Dopo le elementari passai alla "Oberschule" (liceo) che completai nella primavera del 1945, poche settimane prima che finisse la guerra. Ero rimasto l’ultimo in classe; i miei compagni di scuola erano stati tutti richiamati nell’esercito tedesco. Si udivano ormai in lontananza il rombo dei cannoni russi che si stavano avvicinando alla città e fummo sfollati a Praga dove abbiamo vissuto per un anno prima del nostro rientro in Italia. A Praga mi ero iscritto all’università, stavolta studiando in lingua ceca appresa a scuola (le università tedesche erano state abolite dopo la sconfitta della Germania).

Ritorno a Fanna
La situazione nell’immediato dopoguerra si presentava poco chiara e non prometteva niente di buono così, insieme ai miei genitori, partimmo a marzo 1946 per l’Italia con destinazione Fanna. Lì ho trascorso due degli anni più belli della mia vita, anche se le nostre condizioni economiche erano tutt’altro che floride a causa delle perdite subite in seguito alla guerra. Ripresi i miei studi universitari interrotti in Cecoslovacchia presso l’Istituto Universitario di Architettura di Venezia, stavolta in lingua italiana, con molto entusiasmo. Mi trovavo finalmente tra "la mia gente" e non più emigrante in un paese straniero. Nel dopoguerra le prospettive di trovare lavoro in Italia erano scarse così assieme ai miei genitori considerai la possibilità di emigrare in Canada, dove avevamo dei parenti. All’inizio del ’48 venne mio zio Enrico De Spirt dal Canada, incaricato di agevolare l’emigrazione di terrazzieri, molto richiesti per lavori in quel paese. Così ho potuto unirmi ad un gruppo di Fannesi che partirono verso la fine di maggio del ’48 da Genova per Halifax in Canada.

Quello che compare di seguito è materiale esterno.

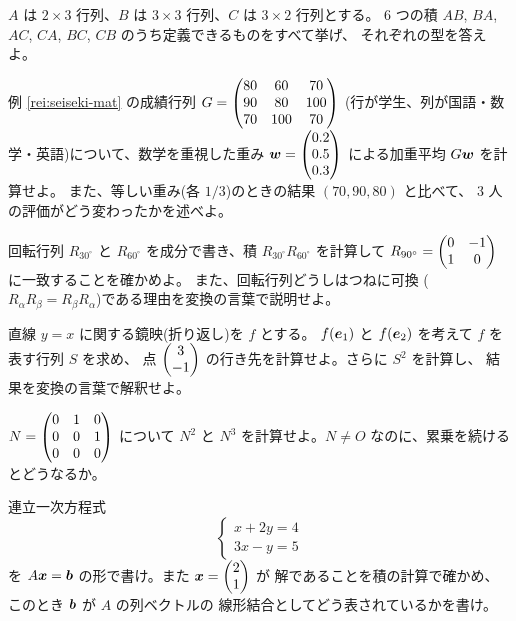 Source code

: \begin{mondai}[基本]\label{q:matmul-ex3}
$A$ は $2 \times 3$ 行列、$B$ は $3 \times 3$ 行列、$C$ は $3 \times 2$ 行列とする。
$6$ つの積 $AB$, $BA$, $AC$, $CA$, $BC$, $CB$ のうち定義できるものをすべて挙げ、
それぞれの型を答えよ。
\end{mondai}

\begin{mondai}[基本]\label{q:matmul-ex4}
例 \ref{rei:seiseki-mat} の成績行列
$G = \mat{80 & 60 & 70 \\ 90 & 80 & 100 \\ 70 & 100 & 70}$
(行が学生、列が国語・数学・英語)について、数学を重視した重み
$\vect{w} = \mat{0.2 \\ 0.5 \\ 0.3}$ による加重平均 $G\vect{w}$ を計算せよ。
また、等しい重み(各 $1/3$)のときの結果 $(70, 90, 80)$ と比べて、
$3$ 人の評価がどう変わったかを述べよ。
\end{mondai}

\begin{mondai}[標準]\label{q:matmul-ex5}
回転行列 $R_{30^\circ}$ と $R_{60^\circ}$ を成分で書き、積
$R_{30^\circ} R_{60^\circ}$ を計算して
$R_{90^\circ} = \mat{0 & -1 \\ 1 & 0}$ に一致することを確かめよ。
また、回転行列どうしはつねに可換
($R_\alpha R_\beta = R_\beta R_\alpha$)である理由を変換の言葉で説明せよ。
\end{mondai}

\begin{mondai}[標準]\label{q:matmul-ex6}
直線 $y = x$ に関する鏡映(折り返し)を $f$ とする。
$f(\vect{e}_1)$ と $f(\vect{e}_2)$ を考えて $f$ を表す行列 $S$ を求め、
点 $\mat{3 \\ -1}$ の行き先を計算せよ。さらに $S^2$ を計算し、
結果を変換の言葉で解釈せよ。
\end{mondai}

\begin{mondai}[標準]\label{q:matmul-ex7}
$N = \mat{0 & 1 & 0 \\ 0 & 0 & 1 \\ 0 & 0 & 0}$ について
$N^2$ と $N^3$ を計算せよ。$N \neq O$ なのに、累乗を続けるとどうなるか。
\end{mondai}

\begin{mondai}[標準]\label{q:matmul-ex8}
連立一次方程式
\[
\begin{cases}
x + 2y = 4 \\
3x - y = 5
\end{cases}
\]
を $A\vect{x} = \vect{b}$ の形で書け。また $\vect{x} = \mat{2 \\ 1}$ が
解であることを積の計算で確かめ、このとき $\vect{b}$ が $A$ の列ベクトルの
線形結合としてどう表されているかを書け。
\end{mondai}


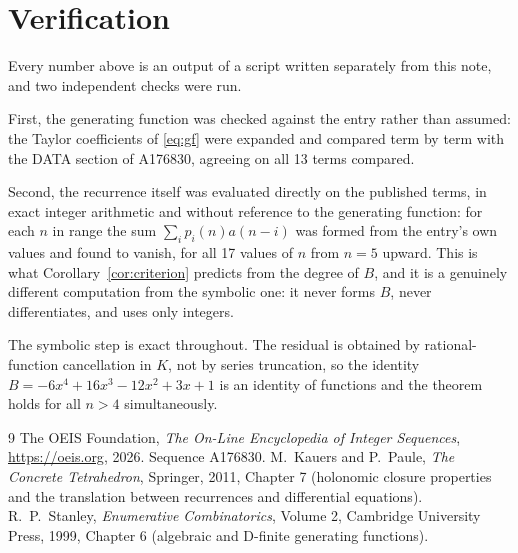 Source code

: \documentclass[11pt,a4paper]{article}
\theoremstyle{plain}
\theoremstyle{definition}
\begin{document}
\section{Verification}

Every number above is an output of a script written separately from this note, and two
independent checks were run.

First, the generating function was checked against the entry rather than assumed: the
Taylor coefficients of \eqref{eq:gf} were expanded and compared term by term with the DATA
section of A176830, agreeing on all 13 terms compared.

Second, the recurrence itself was evaluated directly on the published terms, in exact
integer arithmetic and without reference to the generating function: for each $n$ in range
the sum $\sum_{i}p_{i}(n)a(n-i)$ was formed from the entry's own values and found to
vanish, for all 17 values of $n$ from $n=5$ upward. This is what
Corollary~\ref{cor:criterion} predicts from the degree of $B$, and it is a genuinely
different computation from the symbolic one: it never forms $B$, never differentiates, and
uses only integers.

The symbolic step is exact throughout. The residual is obtained by rational-function
cancellation in $K$, not by series truncation, so the identity $B=- 6 x^{4} + 16 x^{3} - 12 x^{2} + 3 x + 1$ is an
identity of functions and the theorem holds for all $n>4$ simultaneously.

\begin{thebibliography}{9}
 The OEIS Foundation, \emph{The On-Line Encyclopedia of Integer Sequences},
\url{https://oeis.org}, 2026. Sequence A176830.
 M.~Kauers and P.~Paule, \emph{The Concrete Tetrahedron}, Springer, 2011,
Chapter 7 (holonomic closure properties and the translation between recurrences and
differential equations).
 R.~P.~Stanley, \emph{Enumerative Combinatorics}, Volume 2, Cambridge
University Press, 1999, Chapter 6 (algebraic and D-finite generating functions).
\end{thebibliography}
\end{document}
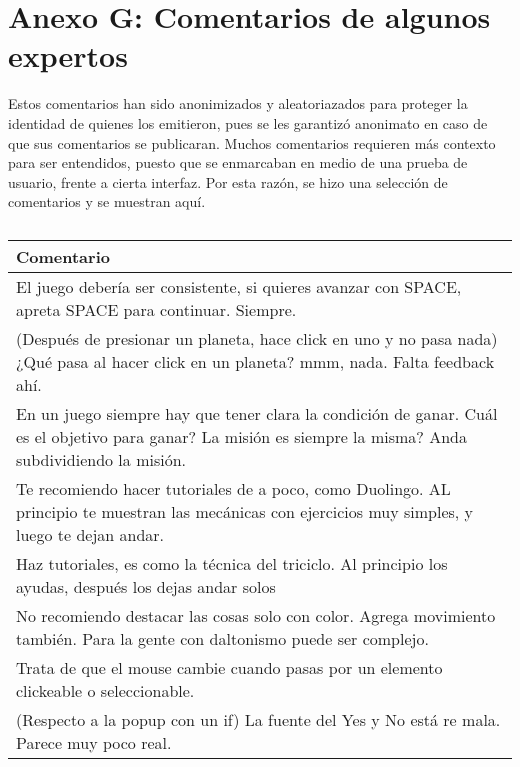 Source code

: \chapter*{Anexo G: Comentarios de algunos expertos}\label{AnexoG}

Estos comentarios han sido anonimizados y aleatoriazados para proteger la identidad de quienes los emitieron, pues se les garantizó anonimato en caso de que sus comentarios se publicaran.
Muchos comentarios requieren más contexto para ser entendidos, puesto que se enmarcaban en medio de una prueba de usuario, frente a cierta interfaz. Por esta razón, se hizo una selección de comentarios y se muestran aquí.



\begin{table}[h]
   \centering
   \caption*{\textit{ }}
   \begin{tabular}{|p{\linewidth}|}
   \hline
   \textbf{Comentario} \\\hline
   El juego debería ser consistente, si quieres avanzar con SPACE, apreta SPACE para continuar. Siempre. \\\hline
   (Después de presionar un planeta, hace click en uno y no pasa nada) ¿Qué pasa al hacer click en un planeta? mmm, nada. Falta feedback ahí. \\\hline
   
   En un juego siempre hay que tener clara la condición de ganar.
   Cuál es el objetivo para ganar? La misión es siempre la misma? Anda subdividiendo la misión. \\\hline

   Te recomiendo hacer tutoriales de a poco, como Duolingo. AL principio te muestran las mecánicas con ejercicios muy simples, y luego te dejan andar. \\\hline

   Haz tutoriales, es como la técnica del triciclo. Al principio los ayudas, después los dejas andar solos \\\hline

   No recomiendo destacar las cosas solo con color. Agrega movimiento también. Para la gente con daltonismo puede ser complejo. \\\hline

   Trata de que el mouse cambie cuando pasas por un elemento clickeable o seleccionable. \\\hline

   (Respecto a la popup con un if) La fuente del Yes y No está re mala. Parece muy poco real. \\\hline


\end{tabular}
\end{table}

17 girolami2Seconda emigrazione
Arrivato a Montreal dove viveva lo zio Enrico e la sua famiglia mi ci è voluto del tempo per ambientarmi e per migliorare le mie conoscenze dell’inglese (studiato negli anni di liceo). Non sapevo che a Montreal e nella provincia del Quebec si parlasse prevalentemente il francese, lingua che aggiunsi col tempo alle altre che già conoscevo. Dopo qualche mese ripresi a studiare, stavolta in inglese, all’università McGill di Montreal. Per due anni, durante le vacanze estive, lavorai per mio zio Enrico, insieme ad altri terrazzieri di Fanna.
Nel 1951 mi raggiunse a Montreal, Mary De Marco, una ragazza di Fanna con cui mi ero fidanzato poco prima di partire per il Canada. Ci sposammo pochi giorni dopo il suo arrivo.

La famiglia
Gli inizi furono molto duri; ero ancora studente senza un’entrata fissa. Nella primavera del ’52, conseguita la laurea, incominciai a lavorare in un ufficio di ingegneria a Montreal. Due anni dopo, con nostra immensa gioia, incominciò a formarsi la nostra famiglia con la nascita del primogenito Fabio, seguito poi ad intervalli da Claudio, Laura e Silvia. Nel ’56 siamo traslocati nella nostra nuova casa, in un sobborgo di Montreal.
A Fanna siamo ritornati tante volte. Mary ed io abbiamo sempre mantenute vive le nostre tradizioni friulane, tramandandole ai nostri figli, così che tutti parlano italiano (e comprendono il friulano). Tutti e quattro si sono laureati in ingegneria e si sono affermati nelle loro rispettive specialità. Dopo aver conosciuto Fanna ed il Friuli da giovani, ora che sono adulti vi ritornano volentieri per mantenere il contatto con le loro "radici".